- Active: 1916-19 1943-44 1944
- Country: United Kingdom
- Branch: Royal Flying Corps Royal Air Force
- Type: Sector Previously Wing

= No. 19 Sector RAF =

No. 19 Sector RAF is a former Royal Air Force Sector that was operational during both the First and the Second World Wars.

==First World War==

19th (Training) Wing RFC was formed on 1 May 1916 from 8th Wing in Newcastle-on-Tyne controlling Catterick Aerodrome, Cramlington Aerodrome, Montrose Aerodrome, Stirling Aerodrome and Turnhouse Aerodrome.
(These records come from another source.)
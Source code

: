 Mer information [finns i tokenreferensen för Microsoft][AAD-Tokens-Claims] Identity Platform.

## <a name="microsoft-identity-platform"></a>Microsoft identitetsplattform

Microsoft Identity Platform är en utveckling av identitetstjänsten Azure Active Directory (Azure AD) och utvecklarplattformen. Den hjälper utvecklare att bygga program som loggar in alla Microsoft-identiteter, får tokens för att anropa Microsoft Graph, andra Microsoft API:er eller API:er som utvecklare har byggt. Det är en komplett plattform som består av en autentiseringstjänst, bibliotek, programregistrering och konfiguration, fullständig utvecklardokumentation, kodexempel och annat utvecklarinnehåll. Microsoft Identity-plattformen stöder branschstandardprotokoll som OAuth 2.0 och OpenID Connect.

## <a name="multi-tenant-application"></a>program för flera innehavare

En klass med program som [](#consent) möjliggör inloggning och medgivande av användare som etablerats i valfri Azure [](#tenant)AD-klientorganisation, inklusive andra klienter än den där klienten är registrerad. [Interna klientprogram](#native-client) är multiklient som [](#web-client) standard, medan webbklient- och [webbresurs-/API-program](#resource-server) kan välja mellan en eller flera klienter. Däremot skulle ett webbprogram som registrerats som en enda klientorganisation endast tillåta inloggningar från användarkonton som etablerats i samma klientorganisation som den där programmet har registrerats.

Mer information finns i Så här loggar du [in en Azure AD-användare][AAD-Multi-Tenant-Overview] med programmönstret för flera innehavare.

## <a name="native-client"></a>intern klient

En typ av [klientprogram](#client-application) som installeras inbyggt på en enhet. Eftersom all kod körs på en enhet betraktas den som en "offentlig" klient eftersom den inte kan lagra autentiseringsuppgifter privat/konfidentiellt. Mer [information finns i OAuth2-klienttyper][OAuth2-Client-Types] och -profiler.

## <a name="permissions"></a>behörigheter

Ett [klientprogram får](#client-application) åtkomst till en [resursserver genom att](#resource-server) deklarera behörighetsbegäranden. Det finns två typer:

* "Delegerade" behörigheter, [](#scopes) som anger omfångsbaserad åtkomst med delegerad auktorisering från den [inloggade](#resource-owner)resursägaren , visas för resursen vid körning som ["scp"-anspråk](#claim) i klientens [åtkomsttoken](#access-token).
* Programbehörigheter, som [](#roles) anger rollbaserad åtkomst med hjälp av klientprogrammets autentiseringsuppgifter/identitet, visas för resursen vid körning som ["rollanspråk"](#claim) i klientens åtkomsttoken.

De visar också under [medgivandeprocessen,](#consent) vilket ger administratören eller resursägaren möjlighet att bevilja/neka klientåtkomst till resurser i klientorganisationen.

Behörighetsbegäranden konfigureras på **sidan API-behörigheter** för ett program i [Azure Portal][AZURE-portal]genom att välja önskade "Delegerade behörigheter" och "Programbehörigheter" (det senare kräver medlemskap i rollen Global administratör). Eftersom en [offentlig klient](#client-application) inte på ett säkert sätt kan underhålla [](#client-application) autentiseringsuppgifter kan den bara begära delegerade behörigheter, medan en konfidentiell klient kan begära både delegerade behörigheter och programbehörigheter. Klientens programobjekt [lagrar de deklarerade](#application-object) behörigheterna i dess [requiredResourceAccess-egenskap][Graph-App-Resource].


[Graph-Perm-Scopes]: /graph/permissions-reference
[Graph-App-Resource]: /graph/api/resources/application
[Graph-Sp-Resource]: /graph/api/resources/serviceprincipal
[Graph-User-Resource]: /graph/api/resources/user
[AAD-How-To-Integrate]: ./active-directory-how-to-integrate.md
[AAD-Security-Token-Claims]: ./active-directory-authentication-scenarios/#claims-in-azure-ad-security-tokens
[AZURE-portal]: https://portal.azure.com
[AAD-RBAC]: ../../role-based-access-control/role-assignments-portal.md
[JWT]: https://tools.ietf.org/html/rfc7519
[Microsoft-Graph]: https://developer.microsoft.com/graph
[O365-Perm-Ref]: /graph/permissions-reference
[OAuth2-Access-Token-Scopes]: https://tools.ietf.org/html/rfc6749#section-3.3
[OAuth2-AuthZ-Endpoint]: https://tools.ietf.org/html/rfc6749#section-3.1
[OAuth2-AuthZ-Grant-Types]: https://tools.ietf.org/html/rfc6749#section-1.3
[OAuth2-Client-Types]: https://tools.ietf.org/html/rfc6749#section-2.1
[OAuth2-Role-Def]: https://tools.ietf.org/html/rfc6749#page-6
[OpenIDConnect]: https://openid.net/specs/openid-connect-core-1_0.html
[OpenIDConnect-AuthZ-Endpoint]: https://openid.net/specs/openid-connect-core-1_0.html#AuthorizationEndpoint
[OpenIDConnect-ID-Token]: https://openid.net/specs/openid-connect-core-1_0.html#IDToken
It was under the command of Northern Group Command from 10 January 1917, moving to 17th Group RAF on 1 April 1918. It was disbanded on 25 March 1919 while under the command of 16th Group RAF.

==Second World War==

No. 19 (Fighter) Wing RAF was formed during December 1943 at RAF North Weald within No. 84 Group RAF controlling:
- No. 132 Airfield Headquarters RAF
- No. 134 Airfield Headquarters RAF
- No. 145 Airfield Headquarters RAF (from 20 April 1944)
The wing was disbanded on 12 May 1944.

No. 19 (Fighter) Sector was formed on 12 May 1944 at RAF Appledram controlling:
- No. 132 Wing RAF
- No. 134 Wing RAF
- No. 144 Wing RAF
The sector disbanded at RAF Hurn on 12 July 1944.